I ended my talk with a song: evolution, from my extraOrdinary life album, and Melissa accompanied me on guitar, while i sang and used the wooden beam holding up the roof as my drum while I banged on it with my hands for some awesome and comical effect. We sold books and cds, hopefully uplifting and inspiring a few more talented artists to believe in their path, and then it was time for bed.
Mystic is a lovely town to wander around with a chai latte in your hand and a camera in the other. Lots of little spiritual book and gift shops, bric a brac, and a splendid old draw bridge that allows sail boats with tall masts to enter into the quaint and yet majestic harbor, that is surrounded by million dollar water front homes. I, t was a great break for Melissa and I to just "be" tourists for a day and not have to think about big drives, big gigs or big internet work.
But we did eventually head up the 395 freeway to just outside Danielson CT, to an empty town called Brooklyn, where we checked into America's Best Value Inn. I can't say that it was the "best". Quite plain and horribly incomplete when it comes to space and amenities. Nor would I call it an "Inn", more like a road side motel that could possibly house truckers and cockroaches. But "Best Value" it was, at $45 for the night, using one of those coupons out of the hotel coupon books you can pick up at any road side diner or gas station. It also was in a prime location for a trucker or two, with the "Beef and Fish" joint which sounded really appealing..um... not. I mean, would you stop at a place that just had a huge neon sign that said "BEEF AND FISH". Okayyyy.....

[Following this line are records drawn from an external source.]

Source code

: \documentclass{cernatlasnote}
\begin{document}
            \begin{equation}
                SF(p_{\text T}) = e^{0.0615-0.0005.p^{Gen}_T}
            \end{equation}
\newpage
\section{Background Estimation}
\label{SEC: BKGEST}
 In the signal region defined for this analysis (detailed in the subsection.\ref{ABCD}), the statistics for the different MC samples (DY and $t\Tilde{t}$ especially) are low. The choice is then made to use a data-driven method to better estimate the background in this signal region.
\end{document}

We checked in. We did not eat at the beef and fish joint. We went to Putnam, 12 minutes north, and checked in to our gig venue "Victoria Street Cafe". This is a very cute and olde worldy style place, juxtaposed next to a huge antique store that had 3 old pianos in the shared alley way to the loo, none of them were in tune. So I set up my keyboard, Melissa her guitar, and we promptly and in remote controlled seasoned fashion, displayed our little merch stuff, hoping to make a quid.
And that we did. A deceiving little cafe, it is also the only thing open in Putnam. I'm still trying to work out why people live here. I know that it was a big cotton mill down in the 20s. Then the big flood of 55 wiped everything out and everyone left, save for a few who are still here... Dave, from the Cafe, was awesome, giving us free drinks and cake, and we performed our hearts out as if we were at Carnegie Hall, to the locals on their laptops and people playing chess. One guy, I think not quite altogether there, asked if I had played with Elvis. "No, love, but wasn't he a lovely man?". Yesssss. By the end of our sets, new people had come and gone and it was time for Melissa and I to do our finale, Don Henley's "Heart of the Matter", which is getting better one bar chord at a time. I swear by the end of this tour I'm going to know the first verse by heart.

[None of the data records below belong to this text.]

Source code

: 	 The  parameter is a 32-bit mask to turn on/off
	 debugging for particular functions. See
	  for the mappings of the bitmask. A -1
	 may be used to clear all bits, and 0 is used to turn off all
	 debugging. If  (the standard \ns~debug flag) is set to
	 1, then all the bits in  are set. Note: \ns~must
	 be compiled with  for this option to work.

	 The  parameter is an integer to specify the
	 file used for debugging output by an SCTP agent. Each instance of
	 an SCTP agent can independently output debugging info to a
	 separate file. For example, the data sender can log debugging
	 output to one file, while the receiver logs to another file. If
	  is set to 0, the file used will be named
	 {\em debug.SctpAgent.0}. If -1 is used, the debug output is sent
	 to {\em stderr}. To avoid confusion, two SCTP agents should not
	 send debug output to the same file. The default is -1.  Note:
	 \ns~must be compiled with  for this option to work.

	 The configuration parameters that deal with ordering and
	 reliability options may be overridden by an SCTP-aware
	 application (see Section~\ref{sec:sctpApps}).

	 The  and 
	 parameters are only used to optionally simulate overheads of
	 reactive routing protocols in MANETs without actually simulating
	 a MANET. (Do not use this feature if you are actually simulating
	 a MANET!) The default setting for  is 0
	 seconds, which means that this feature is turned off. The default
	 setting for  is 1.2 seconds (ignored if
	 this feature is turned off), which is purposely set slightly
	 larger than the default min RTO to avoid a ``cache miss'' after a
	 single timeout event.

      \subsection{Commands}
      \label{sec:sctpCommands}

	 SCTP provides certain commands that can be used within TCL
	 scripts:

We awoke to our first grey day (it has been so splendidly sunny for us), a cup of tea and a shared packet of oatmeal. No time for internetting... we were going APPLE picking! Yeah! We heard that there were apple orchards you could pick your own apples, and sure enough, 5 miles up the road, the Lapsley Orchard on the 169 was there for our pickin'. It was SO much fun. Basically, you take an empty plastic apple bag and go out into the orchard, where rows of apple trees are, and you pick your apples. There were different varieties, but we stumbled only upon the Macintosh variety. I thought alot of them were a bit green (meaning unripe) so we picked about 6 and headed back to pay. When we bit into one of the apples for the first time, oh my god, they were SO good and totally ripe. My mouth tingled with delight. CRUNCHY and tasty, and sweet, but not too sweet, and so so fresh. We couldn't contain ourselves. We hopped back into the orchard and picked 16 more. It cost us total of $5. What a treat, and a great diet for the rest of the tour. I don't think I'll ever be able to eat a floury apple again.

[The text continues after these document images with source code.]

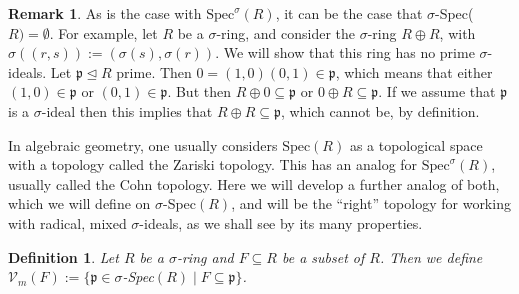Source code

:\documentclass{article}
\def\I{\mathbb{I}}
\def\Vm{\mathcal{V}_m}
\def\p{\mathfrak{p}}
\def\s{\sigma}
\def\Spec{\text{Spec}}
\theoremstyle{plain}
\newtheorem{defn}[Satz]{Definition}
\theoremstyle{definition}
\newtheorem{rem}[Satz]{Remark}
\begin{document}
\begin{rem}
As is the case with $\Spec^\s(R)$, it can be the case that $\s$-Spec($R)= \emptyset$. For example, let $R$ be a $\s$-ring, and consider the $\s$-ring $R \oplus R$, with $\s( (r,s)):= (\s(s),\s(r))$. 
We will show that this ring has no prime $\s$-ideals. Let $\p \unlhd R$ prime. Then $0 = (1,0)(0,1) \in \p$, which means that either $(1,0) \in \p$ or $(0,1) \in \p$. But then $R \oplus 0 \subseteq \p$ or $0 \oplus R \subseteq \p$. If we assume that $\p$ is a $\s$-ideal then
 this implies that $R \oplus R \subseteq \p$, which cannot be, by definition.
\end{rem}

In algebraic geometry, one usually considers $\Spec(R)$ as a topological space with a topology called the Zariski topology. This has an analog for $\Spec^\s(R)$, usually called the Cohn topology. Here we will develop a further analog of both,
 which we will define on $\s$-Spec$(R)$, and will be the ``right'' topology for working with radical, mixed $\s$-ideals, as we shall see by its many properties.

\begin{defn}
Let $R$ be a $\s$-ring and $F \subseteq R$ be a subset of $R$. Then we define $\Vm (F):= \{ \p \in \s$-Spec$(R) \mid F \subseteq \p \}$. 
\end{defn}
\end{document}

Driving with no destination, we happened upon the Buttery. I thought it was a real buttery, you know, where they make butter, and maybe cheese. "Oh goodie, let's go get some cheese. Goes very well with apples", I said. But we got there and it wasn't even close to a dairy of any kind except that they did have sheep. It was an exclusive restaurant. The type of restaurant where there is no menu, except you can eat everything, especially what they are cooking for the day. The type of restaurant Alec Baldwin and Paul Newman hang out at. And the type of restaurant you don't ask the price. The view was splendid. Rolling hills of green, with a gorgeous lake at the bottom, seemingly untouched. In fact, being the "quiet corner of New England", this area has been preserved by the government and will not be built up with golf courses or condos. It's a nice comfort, for an Aussie girl in America, who has been witnessing for 10 years a constant development in this country that is quite embarrassing, save for the Americans themselves who don't notice how much of an urban mini mall freeway mcmansion cookie cutter sprawl their country has become. This little piece of paradise in the center of Connecticut was like being back in Wollombi NSW Australia, and I even have to say the people are just as nice.
We returned to the Victoria Street Station for wifi, chai and some peace before our second gig. I spent most of the time sleeping sitting up in a chair, and I probably snored. But not as bad as the girl next me playing some kind of board game and snorting every 10 seconds. Oh the things you put up with in public locations.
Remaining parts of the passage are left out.